- [Supplied material]:
******

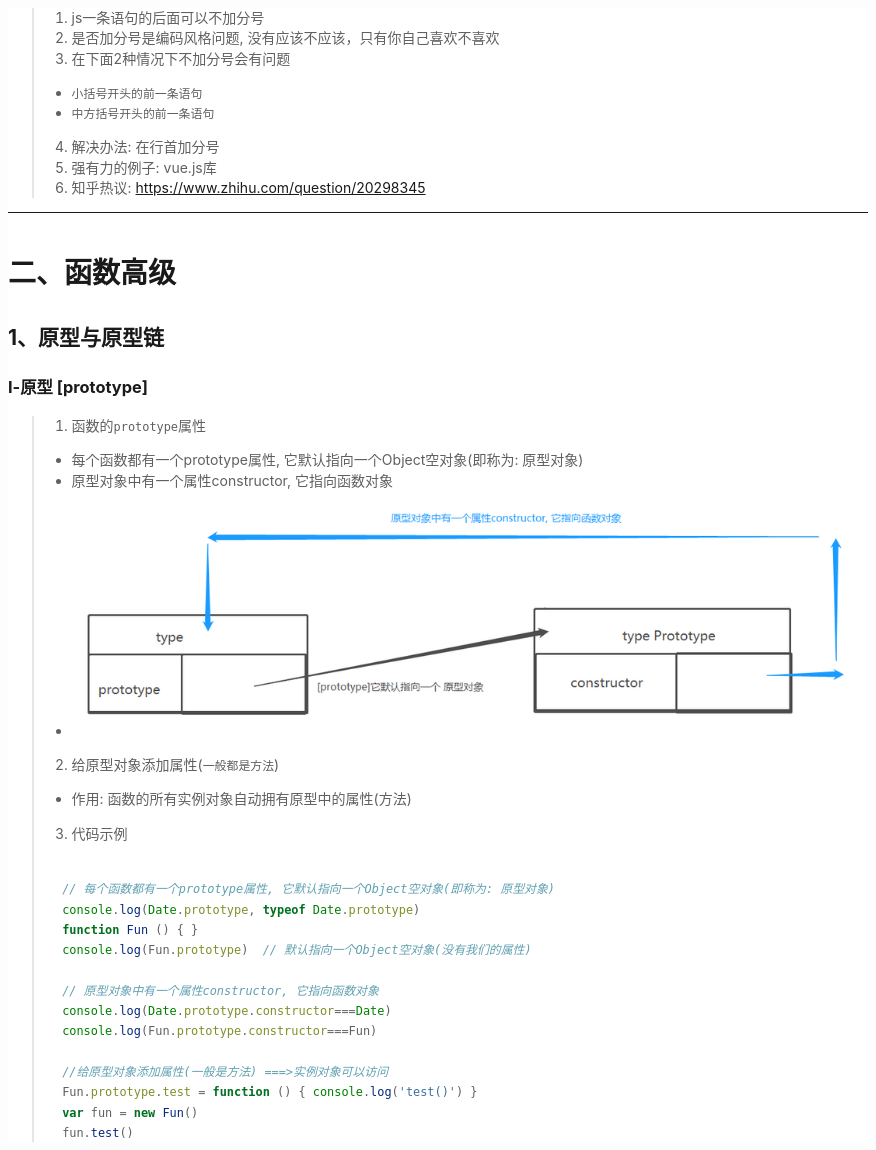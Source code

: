 >1. js一条语句的后面可以不加分号
>2. 是否加分号是编码风格问题, 没有应该不应该，只有你自己喜欢不喜欢
>3. 在下面2种情况下不加分号会有问题
>  * `小括号开头的前一条语句`
>  * `中方括号开头的前一条语句`
>4. 解决办法: 在行首加分号
>5. 强有力的例子: vue.js库
>6. 知乎热议: https://www.zhihu.com/question/20298345

------



# 二、函数高级

## 1、原型与原型链

### Ⅰ-原型 [prototype]

>1. 函数的`prototype`属性
>  * 每个函数都有一个prototype属性, 它默认指向一个Object空对象(即称为: 原型对象)
>  * 原型对象中有一个属性constructor, 它指向函数对象
>  * ![image-20210714201049312](A_JavaScript进阶学习笔记中的图片/image-20210714201049312.png)
>2. 给原型对象添加属性(`一般都是方法`)
>  * 作用: 函数的所有实例对象自动拥有原型中的属性(方法)
>
>3. 代码示例
>
>   ```js
>       
>     // 每个函数都有一个prototype属性, 它默认指向一个Object空对象(即称为: 原型对象)
>     console.log(Date.prototype, typeof Date.prototype)
>     function Fun () { }
>     console.log(Fun.prototype)  // 默认指向一个Object空对象(没有我们的属性)
>       
>     // 原型对象中有一个属性constructor, 它指向函数对象
>     console.log(Date.prototype.constructor===Date)
>     console.log(Fun.prototype.constructor===Fun)
>       
>     //给原型对象添加属性(一般是方法) ===>实例对象可以访问
>     Fun.prototype.test = function () { console.log('test()') }
>     var fun = new Fun()
>     fun.test()
>   ```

******

- [Task]: Send back the data above word for word, with the pictures left out.

- [Your response]:
Source code

: >1. js一条语句的后面可以不加分号
>2. 是否加分号是编码风格问题, 没有应该不应该，只有你自己喜欢不喜欢
>3. 在下面2种情况下不加分号会有问题
>  * `小括号开头的前一条语句`
>  * `中方括号开头的前一条语句`
>4. 解决办法: 在行首加分号
>5. 强有力的例子: vue.js库
>6. 知乎热议: https://www.zhihu.com/question/20298345

------



# 二、函数高级

## 1、原型与原型链

### Ⅰ-原型 [prototype]

>1. 函数的`prototype`属性
>  * 每个函数都有一个prototype属性, 它默认指向一个Object空对象(即称为: 原型对象)
>  * 原型对象中有一个属性constructor, 它指向函数对象
>  * ![image-20210714201049312](A_JavaScript进阶学习笔记中的图片/image-20210714201049312.png)
>2. 给原型对象添加属性(`一般都是方法`)
>  * 作用: 函数的所有实例对象自动拥有原型中的属性(方法)
>
>3. 代码示例
>
>   ```js
>       
>     // 每个函数都有一个prototype属性, 它默认指向一个Object空对象(即称为: 原型对象)
>     console.log(Date.prototype, typeof Date.prototype)
>     function Fun () { }
>     console.log(Fun.prototype)  // 默认指向一个Object空对象(没有我们的属性)
>       
>     // 原型对象中有一个属性constructor, 它指向函数对象
>     console.log(Date.prototype.constructor===Date)
>     console.log(Fun.prototype.constructor===Fun)
>       
>     //给原型对象添加属性(一般是方法) ===>实例对象可以访问
>     Fun.prototype.test = function () { console.log('test()') }
>     var fun = new Fun()
>     fun.test()
>   ```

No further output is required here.